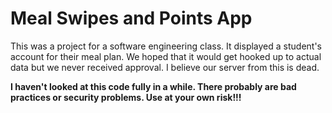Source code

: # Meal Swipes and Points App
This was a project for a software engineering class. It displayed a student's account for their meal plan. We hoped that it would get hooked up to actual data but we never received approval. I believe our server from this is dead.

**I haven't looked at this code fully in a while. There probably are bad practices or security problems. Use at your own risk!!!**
...
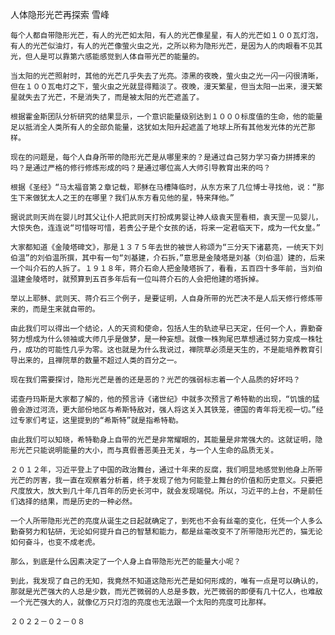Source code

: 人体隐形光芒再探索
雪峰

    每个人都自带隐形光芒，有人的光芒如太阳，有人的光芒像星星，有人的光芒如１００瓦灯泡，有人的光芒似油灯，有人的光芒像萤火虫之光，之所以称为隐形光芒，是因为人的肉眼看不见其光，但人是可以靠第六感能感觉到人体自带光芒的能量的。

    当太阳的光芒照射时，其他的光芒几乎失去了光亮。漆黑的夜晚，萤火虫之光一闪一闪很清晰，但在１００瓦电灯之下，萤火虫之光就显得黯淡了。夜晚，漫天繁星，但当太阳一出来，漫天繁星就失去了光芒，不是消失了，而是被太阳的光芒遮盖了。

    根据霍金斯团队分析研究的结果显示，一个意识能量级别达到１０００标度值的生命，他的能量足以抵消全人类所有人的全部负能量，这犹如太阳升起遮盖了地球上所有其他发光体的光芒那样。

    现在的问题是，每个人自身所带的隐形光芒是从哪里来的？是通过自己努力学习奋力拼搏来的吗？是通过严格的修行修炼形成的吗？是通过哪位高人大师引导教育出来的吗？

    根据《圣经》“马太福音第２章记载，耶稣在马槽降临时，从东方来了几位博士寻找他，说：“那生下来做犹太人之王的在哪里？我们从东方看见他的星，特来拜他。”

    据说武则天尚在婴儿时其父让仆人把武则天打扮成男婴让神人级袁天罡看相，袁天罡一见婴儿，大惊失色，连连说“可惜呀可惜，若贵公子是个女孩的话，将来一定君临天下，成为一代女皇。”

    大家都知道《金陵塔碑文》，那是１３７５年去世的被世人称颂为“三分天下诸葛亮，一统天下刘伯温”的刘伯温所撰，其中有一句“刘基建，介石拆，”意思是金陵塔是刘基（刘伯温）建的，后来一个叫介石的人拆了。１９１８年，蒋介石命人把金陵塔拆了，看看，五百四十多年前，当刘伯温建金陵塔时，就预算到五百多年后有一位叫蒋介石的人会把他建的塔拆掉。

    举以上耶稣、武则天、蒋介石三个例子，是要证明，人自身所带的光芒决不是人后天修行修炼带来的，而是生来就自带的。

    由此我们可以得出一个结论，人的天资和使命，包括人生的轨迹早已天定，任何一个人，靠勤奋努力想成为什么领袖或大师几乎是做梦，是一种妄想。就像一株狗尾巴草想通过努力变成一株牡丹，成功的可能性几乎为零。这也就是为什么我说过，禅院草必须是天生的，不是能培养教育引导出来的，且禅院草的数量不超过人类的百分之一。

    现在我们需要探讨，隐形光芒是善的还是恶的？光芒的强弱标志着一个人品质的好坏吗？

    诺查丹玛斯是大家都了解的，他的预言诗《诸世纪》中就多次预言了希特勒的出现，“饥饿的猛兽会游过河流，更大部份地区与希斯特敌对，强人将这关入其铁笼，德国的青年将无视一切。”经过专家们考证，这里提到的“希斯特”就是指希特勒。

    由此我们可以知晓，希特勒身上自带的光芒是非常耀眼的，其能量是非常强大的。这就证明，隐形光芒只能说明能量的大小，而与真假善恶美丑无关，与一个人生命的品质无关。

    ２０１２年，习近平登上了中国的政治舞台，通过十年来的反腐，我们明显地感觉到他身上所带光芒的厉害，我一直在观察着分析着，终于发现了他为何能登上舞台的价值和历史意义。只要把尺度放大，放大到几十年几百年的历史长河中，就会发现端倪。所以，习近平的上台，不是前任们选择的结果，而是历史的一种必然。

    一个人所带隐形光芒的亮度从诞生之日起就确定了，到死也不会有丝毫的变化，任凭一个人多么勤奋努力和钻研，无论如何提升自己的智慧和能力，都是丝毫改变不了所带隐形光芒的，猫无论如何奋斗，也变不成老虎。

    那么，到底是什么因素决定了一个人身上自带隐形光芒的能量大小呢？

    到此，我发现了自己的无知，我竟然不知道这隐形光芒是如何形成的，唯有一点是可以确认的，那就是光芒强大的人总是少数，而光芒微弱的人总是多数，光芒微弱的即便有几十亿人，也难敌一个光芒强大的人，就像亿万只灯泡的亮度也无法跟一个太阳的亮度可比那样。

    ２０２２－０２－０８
* * *
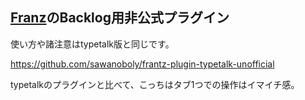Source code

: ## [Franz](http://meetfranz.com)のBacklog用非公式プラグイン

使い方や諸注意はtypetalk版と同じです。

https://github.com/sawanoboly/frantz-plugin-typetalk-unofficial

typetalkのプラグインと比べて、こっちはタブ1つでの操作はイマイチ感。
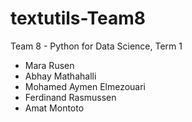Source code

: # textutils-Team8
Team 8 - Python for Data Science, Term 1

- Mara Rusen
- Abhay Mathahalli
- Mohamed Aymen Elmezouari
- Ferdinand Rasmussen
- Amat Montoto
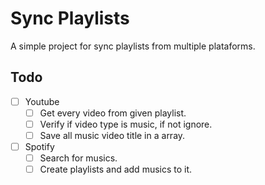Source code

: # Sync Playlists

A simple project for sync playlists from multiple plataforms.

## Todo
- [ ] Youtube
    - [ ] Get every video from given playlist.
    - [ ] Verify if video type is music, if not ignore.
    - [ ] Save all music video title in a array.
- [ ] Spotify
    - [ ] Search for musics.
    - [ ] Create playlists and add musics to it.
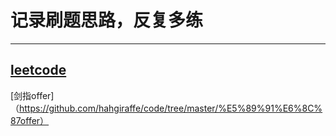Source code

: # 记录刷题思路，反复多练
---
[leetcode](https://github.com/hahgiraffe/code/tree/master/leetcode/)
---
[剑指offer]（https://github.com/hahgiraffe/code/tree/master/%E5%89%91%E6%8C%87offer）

• What the exercise asks: Return only the stretch above from the line containing "- [ ] Verify" through the line containing "[剑指offer]（http", word for word and without pictures.

• Solution to this problem:
    - [ ] Verify if video type is music, if not ignore.
    - [ ] Save all music video title in a array.
- [ ] Spotify
    - [ ] Search for musics.
    - [ ] Create playlists and add musics to it.
Source code

: # 记录刷题思路，反复多练
---
[leetcode](https://github.com/hahgiraffe/code/tree/master/leetcode/)
---
[剑指offer]（https://github.com/hahgiraffe/code/tree/master/%E5%89%91%E6%8C%87offer）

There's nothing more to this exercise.